• _SOURCE MATERIAL_

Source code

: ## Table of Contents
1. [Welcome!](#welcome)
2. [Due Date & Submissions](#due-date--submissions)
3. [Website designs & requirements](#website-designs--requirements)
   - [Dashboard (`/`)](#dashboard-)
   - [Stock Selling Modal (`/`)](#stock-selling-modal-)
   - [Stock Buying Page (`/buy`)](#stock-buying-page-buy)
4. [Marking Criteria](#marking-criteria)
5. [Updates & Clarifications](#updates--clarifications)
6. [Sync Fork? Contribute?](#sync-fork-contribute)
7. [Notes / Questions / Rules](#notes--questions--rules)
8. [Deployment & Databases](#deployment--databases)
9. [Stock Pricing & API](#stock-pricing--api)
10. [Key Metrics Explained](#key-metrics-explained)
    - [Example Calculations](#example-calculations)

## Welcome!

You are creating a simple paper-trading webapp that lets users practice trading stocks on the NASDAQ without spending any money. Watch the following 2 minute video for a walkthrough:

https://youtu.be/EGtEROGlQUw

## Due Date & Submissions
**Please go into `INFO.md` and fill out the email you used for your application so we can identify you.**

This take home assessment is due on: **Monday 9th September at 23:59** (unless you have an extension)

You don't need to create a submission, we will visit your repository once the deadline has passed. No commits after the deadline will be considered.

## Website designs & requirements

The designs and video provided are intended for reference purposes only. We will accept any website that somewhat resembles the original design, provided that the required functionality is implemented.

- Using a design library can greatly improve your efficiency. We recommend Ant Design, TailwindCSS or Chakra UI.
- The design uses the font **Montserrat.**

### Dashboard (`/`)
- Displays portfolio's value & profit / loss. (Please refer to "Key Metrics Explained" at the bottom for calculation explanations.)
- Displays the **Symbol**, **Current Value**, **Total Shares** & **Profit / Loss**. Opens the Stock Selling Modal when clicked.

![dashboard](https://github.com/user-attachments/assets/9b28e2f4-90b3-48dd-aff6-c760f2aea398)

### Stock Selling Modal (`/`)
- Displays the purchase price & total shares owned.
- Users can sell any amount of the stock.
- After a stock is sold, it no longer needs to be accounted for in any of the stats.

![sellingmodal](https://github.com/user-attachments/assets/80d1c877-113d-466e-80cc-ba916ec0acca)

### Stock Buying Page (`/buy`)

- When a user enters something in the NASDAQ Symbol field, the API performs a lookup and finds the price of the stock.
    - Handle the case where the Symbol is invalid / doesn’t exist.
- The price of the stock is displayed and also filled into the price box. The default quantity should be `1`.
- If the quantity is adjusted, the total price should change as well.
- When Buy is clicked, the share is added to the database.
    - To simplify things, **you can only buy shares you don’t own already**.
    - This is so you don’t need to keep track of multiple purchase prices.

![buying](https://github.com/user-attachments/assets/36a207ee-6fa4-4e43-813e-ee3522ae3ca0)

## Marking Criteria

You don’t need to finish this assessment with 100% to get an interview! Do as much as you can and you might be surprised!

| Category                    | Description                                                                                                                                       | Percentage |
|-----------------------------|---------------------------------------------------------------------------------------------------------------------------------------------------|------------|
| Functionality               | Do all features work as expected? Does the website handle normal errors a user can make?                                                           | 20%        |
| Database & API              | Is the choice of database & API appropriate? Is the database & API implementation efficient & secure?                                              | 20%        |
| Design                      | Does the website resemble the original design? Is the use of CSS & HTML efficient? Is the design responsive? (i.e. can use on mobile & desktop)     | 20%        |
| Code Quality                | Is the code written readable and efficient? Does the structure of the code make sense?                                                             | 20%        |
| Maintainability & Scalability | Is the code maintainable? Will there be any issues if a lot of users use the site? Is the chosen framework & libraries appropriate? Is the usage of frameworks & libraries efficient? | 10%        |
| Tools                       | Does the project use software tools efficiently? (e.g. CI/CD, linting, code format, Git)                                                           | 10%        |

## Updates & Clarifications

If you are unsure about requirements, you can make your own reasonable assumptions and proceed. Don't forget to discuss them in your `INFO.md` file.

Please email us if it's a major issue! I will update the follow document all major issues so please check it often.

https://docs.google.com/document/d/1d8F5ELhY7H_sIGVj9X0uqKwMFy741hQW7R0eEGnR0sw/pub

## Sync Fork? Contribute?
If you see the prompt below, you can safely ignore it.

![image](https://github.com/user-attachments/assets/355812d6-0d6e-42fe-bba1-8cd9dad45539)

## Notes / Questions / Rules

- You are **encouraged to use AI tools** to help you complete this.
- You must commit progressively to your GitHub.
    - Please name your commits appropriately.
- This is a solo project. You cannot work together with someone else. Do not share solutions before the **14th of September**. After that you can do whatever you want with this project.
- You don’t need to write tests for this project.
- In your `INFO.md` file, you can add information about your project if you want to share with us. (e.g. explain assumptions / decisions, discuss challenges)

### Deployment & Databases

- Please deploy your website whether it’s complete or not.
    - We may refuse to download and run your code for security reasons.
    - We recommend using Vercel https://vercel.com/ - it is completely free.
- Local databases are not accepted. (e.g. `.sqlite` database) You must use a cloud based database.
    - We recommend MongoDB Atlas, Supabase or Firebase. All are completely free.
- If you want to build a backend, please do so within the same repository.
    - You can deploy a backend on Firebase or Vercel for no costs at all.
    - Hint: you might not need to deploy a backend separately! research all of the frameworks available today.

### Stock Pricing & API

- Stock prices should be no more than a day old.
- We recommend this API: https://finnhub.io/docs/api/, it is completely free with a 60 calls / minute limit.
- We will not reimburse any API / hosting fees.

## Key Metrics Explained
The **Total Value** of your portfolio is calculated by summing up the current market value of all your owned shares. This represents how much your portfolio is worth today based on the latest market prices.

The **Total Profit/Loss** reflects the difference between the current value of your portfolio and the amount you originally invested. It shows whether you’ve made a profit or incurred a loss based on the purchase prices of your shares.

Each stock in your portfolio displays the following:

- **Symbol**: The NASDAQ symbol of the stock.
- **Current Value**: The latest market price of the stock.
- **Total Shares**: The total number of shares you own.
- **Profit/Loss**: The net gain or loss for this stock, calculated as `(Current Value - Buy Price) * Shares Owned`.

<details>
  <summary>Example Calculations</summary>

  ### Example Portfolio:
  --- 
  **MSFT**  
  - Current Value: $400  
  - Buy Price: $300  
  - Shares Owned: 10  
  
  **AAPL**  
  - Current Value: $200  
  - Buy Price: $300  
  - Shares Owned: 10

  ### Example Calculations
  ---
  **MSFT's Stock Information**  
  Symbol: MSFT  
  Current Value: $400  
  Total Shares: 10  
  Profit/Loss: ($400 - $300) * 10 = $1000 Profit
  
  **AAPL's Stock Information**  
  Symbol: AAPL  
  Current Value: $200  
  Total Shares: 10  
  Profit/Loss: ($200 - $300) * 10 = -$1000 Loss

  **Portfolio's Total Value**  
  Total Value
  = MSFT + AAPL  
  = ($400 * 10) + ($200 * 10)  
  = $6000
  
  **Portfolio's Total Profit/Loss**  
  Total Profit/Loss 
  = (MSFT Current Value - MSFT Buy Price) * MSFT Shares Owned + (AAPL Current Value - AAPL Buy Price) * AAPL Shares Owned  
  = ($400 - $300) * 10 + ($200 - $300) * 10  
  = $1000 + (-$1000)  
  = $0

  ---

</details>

• _WHAT TO DO_
Each line above where the word "Sync" occurs should be returned in full.

• _SOLUTION BELOW_
6. [Sync Fork? Contribute?](#sync-fork-contribute)
## Sync Fork? Contribute?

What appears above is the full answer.